## Problem requirements:
Pull every line containing the word "Tests" from the records.

## Supplied records:
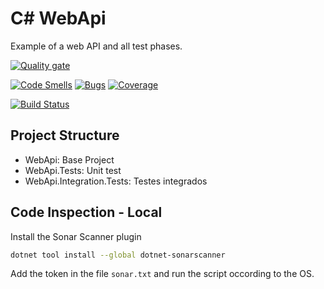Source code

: # C# WebApi

Example of a web API and all test phases.

[![Quality gate](https://sonarcloud.io/api/project_badges/quality_gate?project=bredah_csharp-webapi)](https://sonarcloud.io/dashboard?id=bredah_csharp-webapi)

[![Code Smells](https://sonarcloud.io/api/project_badges/measure?project=bredah_csharp-webapi&metric=code_smells)](https://sonarcloud.io/dashboard?id=bredah_csharp-webapi)
[![Bugs](https://sonarcloud.io/api/project_badges/measure?project=bredah_csharp-webapi&metric=bugs)](https://sonarcloud.io/dashboard?id=bredah_csharp-webapi)
[![Coverage](https://sonarcloud.io/api/project_badges/measure?project=bredah_csharp-webapi&metric=coverage)](https://sonarcloud.io/dashboard?id=bredah_csharp-webapi)


[![Build Status](https://dev.azure.com/bredah/CSharp-WebApi/_apis/build/status/bredah.csharp-webapi?branchName=master)](https://dev.azure.com/bredah/CSharp-WebApi/_build/latest?definitionId=1&branchName=master)

## Project Structure

- WebApi: Base Project
- WebApi.Tests: Unit test
- WebApi.Integration.Tests: Testes integrados

## Code Inspection - Local

Install the Sonar Scanner plugin

```bash
dotnet tool install --global dotnet-sonarscanner
```

Add the token in the file `sonar.txt` and run the script occording to the OS.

## Your solution:
- WebApi.Tests: Unit test
- WebApi.Integration.Tests: Testes integrados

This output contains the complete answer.